* WHAT YOU HAVE TO DO *
Output every record below exactly.
___ MATERIAL PROVIDED ___
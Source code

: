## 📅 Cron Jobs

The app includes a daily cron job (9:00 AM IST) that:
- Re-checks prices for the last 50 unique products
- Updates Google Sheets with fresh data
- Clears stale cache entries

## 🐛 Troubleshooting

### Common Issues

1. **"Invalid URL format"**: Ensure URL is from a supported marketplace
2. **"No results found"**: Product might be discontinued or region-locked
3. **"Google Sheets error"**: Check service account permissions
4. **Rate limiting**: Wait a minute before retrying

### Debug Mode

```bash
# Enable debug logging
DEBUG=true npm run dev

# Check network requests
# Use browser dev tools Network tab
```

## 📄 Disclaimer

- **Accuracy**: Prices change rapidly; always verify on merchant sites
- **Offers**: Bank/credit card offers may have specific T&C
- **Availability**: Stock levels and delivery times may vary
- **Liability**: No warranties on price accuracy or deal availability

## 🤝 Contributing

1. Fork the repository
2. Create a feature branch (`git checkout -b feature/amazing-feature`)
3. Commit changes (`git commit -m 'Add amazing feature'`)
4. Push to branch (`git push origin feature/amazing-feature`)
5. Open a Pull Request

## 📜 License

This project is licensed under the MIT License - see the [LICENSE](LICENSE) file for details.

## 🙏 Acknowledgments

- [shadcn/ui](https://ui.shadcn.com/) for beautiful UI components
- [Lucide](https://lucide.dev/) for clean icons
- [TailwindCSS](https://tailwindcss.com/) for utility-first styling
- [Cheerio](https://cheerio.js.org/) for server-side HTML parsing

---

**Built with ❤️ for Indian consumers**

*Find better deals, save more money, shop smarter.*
___
* TASK OUTPUT *
Source code

:## 📅 Cron Jobs

The app includes a daily cron job (9:00 AM IST) that:
- Re-checks prices for the last 50 unique products
- Updates Google Sheets with fresh data
- Clears stale cache entries

## 🐛 Troubleshooting

### Common Issues

1. **"Invalid URL format"**: Ensure URL is from a supported marketplace
2. **"No results found"**: Product might be discontinued or region-locked
3. **"Google Sheets error"**: Check service account permissions
4. **Rate limiting**: Wait a minute before retrying

### Debug Mode

```bash
# Enable debug logging
DEBUG=true npm run dev

# Check network requests
# Use browser dev tools Network tab
```

## 📄 Disclaimer

- **Accuracy**: Prices change rapidly; always verify on merchant sites
- **Offers**: Bank/credit card offers may have specific T&C
- **Availability**: Stock levels and delivery times may vary
- **Liability**: No warranties on price accuracy or deal availability

## 🤝 Contributing

1. Fork the repository
2. Create a feature branch (`git checkout -b feature/amazing-feature`)
3. Commit changes (`git commit -m 'Add amazing feature'`)
4. Push to branch (`git push origin feature/amazing-feature`)
5. Open a Pull Request

## 📜 License

This project is licensed under the MIT License - see the [LICENSE](LICENSE) file for details.

## 🙏 Acknowledgments

- [shadcn/ui](https://ui.shadcn.com/) for beautiful UI components
- [Lucide](https://lucide.dev/) for clean icons
- [TailwindCSS](https://tailwindcss.com/) for utility-first styling
- [Cheerio](https://cheerio.js.org/) for server-side HTML parsing

---

**Built with ❤️ for Indian consumers**

*Find better deals, save more money, shop smarter.*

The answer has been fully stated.